═══ Recorded information ═══
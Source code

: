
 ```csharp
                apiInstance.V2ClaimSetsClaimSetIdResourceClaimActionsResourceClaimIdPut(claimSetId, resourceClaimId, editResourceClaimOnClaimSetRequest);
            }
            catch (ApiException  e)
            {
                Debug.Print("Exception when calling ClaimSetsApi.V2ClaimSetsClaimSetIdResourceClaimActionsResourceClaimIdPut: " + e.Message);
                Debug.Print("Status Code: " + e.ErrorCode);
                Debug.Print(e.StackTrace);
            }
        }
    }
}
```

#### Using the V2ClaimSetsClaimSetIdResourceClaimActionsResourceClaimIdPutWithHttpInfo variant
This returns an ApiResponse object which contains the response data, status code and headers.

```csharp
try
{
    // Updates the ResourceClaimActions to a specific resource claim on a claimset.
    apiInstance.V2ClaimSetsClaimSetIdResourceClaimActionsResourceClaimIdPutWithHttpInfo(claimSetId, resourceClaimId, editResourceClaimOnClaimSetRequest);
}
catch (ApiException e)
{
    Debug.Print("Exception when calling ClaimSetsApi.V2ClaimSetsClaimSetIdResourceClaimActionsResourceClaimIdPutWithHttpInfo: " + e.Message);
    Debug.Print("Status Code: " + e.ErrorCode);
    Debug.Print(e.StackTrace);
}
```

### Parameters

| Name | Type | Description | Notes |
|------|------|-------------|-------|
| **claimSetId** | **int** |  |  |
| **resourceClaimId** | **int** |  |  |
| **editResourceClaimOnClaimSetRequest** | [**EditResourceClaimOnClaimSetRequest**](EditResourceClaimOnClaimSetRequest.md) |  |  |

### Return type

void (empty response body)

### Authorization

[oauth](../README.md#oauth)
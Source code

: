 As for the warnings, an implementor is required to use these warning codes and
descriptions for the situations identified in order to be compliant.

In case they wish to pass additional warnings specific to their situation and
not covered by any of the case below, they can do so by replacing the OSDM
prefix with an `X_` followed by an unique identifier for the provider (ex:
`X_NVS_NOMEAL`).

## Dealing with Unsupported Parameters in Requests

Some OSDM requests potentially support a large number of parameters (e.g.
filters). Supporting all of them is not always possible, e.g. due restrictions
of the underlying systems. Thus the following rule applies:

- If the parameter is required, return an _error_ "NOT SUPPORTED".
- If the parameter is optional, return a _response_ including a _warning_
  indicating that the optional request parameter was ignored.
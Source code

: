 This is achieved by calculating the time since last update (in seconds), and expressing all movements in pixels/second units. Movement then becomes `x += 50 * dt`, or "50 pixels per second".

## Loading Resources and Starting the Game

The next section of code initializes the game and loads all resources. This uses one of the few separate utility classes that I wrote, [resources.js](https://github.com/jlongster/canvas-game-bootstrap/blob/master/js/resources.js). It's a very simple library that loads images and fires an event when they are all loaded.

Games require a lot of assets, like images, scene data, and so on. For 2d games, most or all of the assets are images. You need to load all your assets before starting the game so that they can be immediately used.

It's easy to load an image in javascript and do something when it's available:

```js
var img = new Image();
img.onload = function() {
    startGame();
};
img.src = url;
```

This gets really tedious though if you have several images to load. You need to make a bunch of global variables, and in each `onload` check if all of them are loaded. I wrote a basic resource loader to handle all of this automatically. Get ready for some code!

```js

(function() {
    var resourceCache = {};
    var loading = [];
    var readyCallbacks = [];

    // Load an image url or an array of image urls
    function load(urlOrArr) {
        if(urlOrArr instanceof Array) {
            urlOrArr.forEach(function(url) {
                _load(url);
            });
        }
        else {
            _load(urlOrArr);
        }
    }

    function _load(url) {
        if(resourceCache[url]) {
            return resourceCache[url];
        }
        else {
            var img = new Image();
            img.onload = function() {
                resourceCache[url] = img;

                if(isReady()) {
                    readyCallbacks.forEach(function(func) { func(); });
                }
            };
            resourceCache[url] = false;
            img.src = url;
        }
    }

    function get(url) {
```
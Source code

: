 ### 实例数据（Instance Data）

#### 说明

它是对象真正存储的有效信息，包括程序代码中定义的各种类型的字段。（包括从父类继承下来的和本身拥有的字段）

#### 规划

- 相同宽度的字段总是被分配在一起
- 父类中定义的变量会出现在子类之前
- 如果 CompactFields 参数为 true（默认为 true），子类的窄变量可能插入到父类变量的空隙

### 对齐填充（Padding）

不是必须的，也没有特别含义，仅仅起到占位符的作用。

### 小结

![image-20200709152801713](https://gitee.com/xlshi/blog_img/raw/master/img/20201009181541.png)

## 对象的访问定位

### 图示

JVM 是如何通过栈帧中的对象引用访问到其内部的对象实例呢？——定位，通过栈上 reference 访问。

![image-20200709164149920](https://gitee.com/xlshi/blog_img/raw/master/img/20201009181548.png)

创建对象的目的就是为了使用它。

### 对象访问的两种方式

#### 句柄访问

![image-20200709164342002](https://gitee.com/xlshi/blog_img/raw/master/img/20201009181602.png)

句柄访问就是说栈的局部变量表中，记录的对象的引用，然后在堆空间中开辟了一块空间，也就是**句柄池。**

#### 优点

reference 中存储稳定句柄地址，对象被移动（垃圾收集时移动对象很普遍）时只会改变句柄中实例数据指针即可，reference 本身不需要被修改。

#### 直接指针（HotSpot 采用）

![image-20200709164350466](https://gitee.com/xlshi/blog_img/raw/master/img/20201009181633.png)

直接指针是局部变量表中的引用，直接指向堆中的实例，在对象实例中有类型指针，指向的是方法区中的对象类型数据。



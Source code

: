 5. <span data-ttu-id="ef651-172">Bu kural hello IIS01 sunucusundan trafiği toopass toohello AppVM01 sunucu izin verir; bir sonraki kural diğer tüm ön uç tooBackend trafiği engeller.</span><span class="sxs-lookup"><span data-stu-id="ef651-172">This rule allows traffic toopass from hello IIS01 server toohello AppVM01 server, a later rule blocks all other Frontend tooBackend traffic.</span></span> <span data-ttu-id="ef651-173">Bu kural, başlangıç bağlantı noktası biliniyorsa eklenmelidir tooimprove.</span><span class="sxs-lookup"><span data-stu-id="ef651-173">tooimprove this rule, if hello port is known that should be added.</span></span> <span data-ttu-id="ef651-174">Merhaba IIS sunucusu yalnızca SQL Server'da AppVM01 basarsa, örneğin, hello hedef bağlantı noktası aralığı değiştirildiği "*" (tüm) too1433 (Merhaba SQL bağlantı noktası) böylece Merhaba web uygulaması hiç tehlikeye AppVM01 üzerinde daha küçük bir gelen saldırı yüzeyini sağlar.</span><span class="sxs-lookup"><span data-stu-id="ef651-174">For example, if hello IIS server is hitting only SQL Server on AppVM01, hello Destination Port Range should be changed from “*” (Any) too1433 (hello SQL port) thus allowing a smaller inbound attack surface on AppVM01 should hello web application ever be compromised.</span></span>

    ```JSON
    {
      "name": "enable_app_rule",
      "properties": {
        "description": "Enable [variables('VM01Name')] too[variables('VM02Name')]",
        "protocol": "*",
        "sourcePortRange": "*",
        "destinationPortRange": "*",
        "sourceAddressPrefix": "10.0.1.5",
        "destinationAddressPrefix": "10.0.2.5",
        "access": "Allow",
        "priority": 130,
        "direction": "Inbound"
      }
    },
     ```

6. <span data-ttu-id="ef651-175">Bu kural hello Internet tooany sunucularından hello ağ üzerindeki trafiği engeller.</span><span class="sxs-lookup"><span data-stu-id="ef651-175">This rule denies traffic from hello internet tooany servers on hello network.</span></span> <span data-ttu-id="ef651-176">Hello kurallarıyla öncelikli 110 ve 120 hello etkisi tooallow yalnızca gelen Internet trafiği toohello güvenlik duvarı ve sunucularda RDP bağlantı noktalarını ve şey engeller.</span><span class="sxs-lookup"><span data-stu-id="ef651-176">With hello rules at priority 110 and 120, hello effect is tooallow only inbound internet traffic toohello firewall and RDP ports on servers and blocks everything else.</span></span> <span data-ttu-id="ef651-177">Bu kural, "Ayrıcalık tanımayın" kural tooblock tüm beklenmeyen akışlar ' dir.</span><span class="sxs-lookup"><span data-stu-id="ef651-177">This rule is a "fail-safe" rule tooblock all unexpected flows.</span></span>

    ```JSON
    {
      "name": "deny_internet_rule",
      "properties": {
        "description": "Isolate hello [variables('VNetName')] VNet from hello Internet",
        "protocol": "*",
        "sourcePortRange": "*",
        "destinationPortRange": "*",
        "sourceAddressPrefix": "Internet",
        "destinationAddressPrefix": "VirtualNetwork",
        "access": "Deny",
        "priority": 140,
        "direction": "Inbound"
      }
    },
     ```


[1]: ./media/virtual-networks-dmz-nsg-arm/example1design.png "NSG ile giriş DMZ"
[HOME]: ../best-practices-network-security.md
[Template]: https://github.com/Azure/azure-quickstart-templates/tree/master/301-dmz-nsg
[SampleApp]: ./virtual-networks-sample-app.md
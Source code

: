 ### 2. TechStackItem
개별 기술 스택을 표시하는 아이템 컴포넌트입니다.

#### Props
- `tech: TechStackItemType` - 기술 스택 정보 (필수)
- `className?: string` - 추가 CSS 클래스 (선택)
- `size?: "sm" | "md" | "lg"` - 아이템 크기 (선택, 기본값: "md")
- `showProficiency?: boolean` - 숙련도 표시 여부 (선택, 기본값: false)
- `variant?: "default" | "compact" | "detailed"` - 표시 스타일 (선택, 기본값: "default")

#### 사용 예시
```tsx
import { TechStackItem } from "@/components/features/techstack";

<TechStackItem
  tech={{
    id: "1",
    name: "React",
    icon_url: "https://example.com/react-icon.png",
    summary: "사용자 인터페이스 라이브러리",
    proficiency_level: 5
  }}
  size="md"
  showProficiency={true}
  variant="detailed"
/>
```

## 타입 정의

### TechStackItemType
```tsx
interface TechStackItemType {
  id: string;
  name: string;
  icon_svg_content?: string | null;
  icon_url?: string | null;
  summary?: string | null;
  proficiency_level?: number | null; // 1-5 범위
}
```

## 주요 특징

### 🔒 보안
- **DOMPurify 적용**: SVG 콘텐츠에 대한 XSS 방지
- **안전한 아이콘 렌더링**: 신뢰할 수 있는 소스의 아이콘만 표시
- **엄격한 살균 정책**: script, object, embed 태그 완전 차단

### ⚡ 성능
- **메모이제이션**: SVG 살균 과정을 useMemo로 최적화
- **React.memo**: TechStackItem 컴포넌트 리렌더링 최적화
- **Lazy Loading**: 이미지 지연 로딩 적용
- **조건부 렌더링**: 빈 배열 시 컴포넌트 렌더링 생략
═══
• Exercise description: Starting from the records above, filter out all lines except those containing the word "trafiği".

• Worked solution:
: 5. <span data-ttu-id="ef651-172">Bu kural hello IIS01 sunucusundan trafiği toopass toohello AppVM01 sunucu izin verir; bir sonraki kural diğer tüm ön uç tooBackend trafiği engeller.</span><span class="sxs-lookup"><span data-stu-id="ef651-172">This rule allows traffic toopass from hello IIS01 server toohello AppVM01 server, a later rule blocks all other Frontend tooBackend traffic.</span></span> <span data-ttu-id="ef651-173">Bu kural, başlangıç bağlantı noktası biliniyorsa eklenmelidir tooimprove.</span><span class="sxs-lookup"><span data-stu-id="ef651-173">tooimprove this rule, if hello port is known that should be added.</span></span> <span data-ttu-id="ef651-174">Merhaba IIS sunucusu yalnızca SQL Server'da AppVM01 basarsa, örneğin, hello hedef bağlantı noktası aralığı değiştirildiği "*" (tüm) too1433 (Merhaba SQL bağlantı noktası) böylece Merhaba web uygulaması hiç tehlikeye AppVM01 üzerinde daha küçük bir gelen saldırı yüzeyini sağlar.</span><span class="sxs-lookup"><span data-stu-id="ef651-174">For example, if hello IIS server is hitting only SQL Server on AppVM01, hello Destination Port Range should be changed from “*” (Any) too1433 (hello SQL port) thus allowing a smaller inbound attack surface on AppVM01 should hello web application ever be compromised.</span></span>
6. <span data-ttu-id="ef651-175">Bu kural hello Internet tooany sunucularından hello ağ üzerindeki trafiği engeller.</span><span class="sxs-lookup"><span data-stu-id="ef651-175">This rule denies traffic from hello internet tooany servers on hello network.</span></span> <span data-ttu-id="ef651-176">Hello kurallarıyla öncelikli 110 ve 120 hello etkisi tooallow yalnızca gelen Internet trafiği toohello güvenlik duvarı ve sunucularda RDP bağlantı noktalarını ve şey engeller.</span><span class="sxs-lookup"><span data-stu-id="ef651-176">With hello rules at priority 110 and 120, hello effect is tooallow only inbound internet traffic toohello firewall and RDP ports on servers and blocks everything else.</span></span> <span data-ttu-id="ef651-177">Bu kural, "Ayrıcalık tanımayın" kural tooblock tüm beklenmeyen akışlar ' dir.</span><span class="sxs-lookup"><span data-stu-id="ef651-177">This rule is a "fail-safe" rule tooblock all unexpected flows.</span></span>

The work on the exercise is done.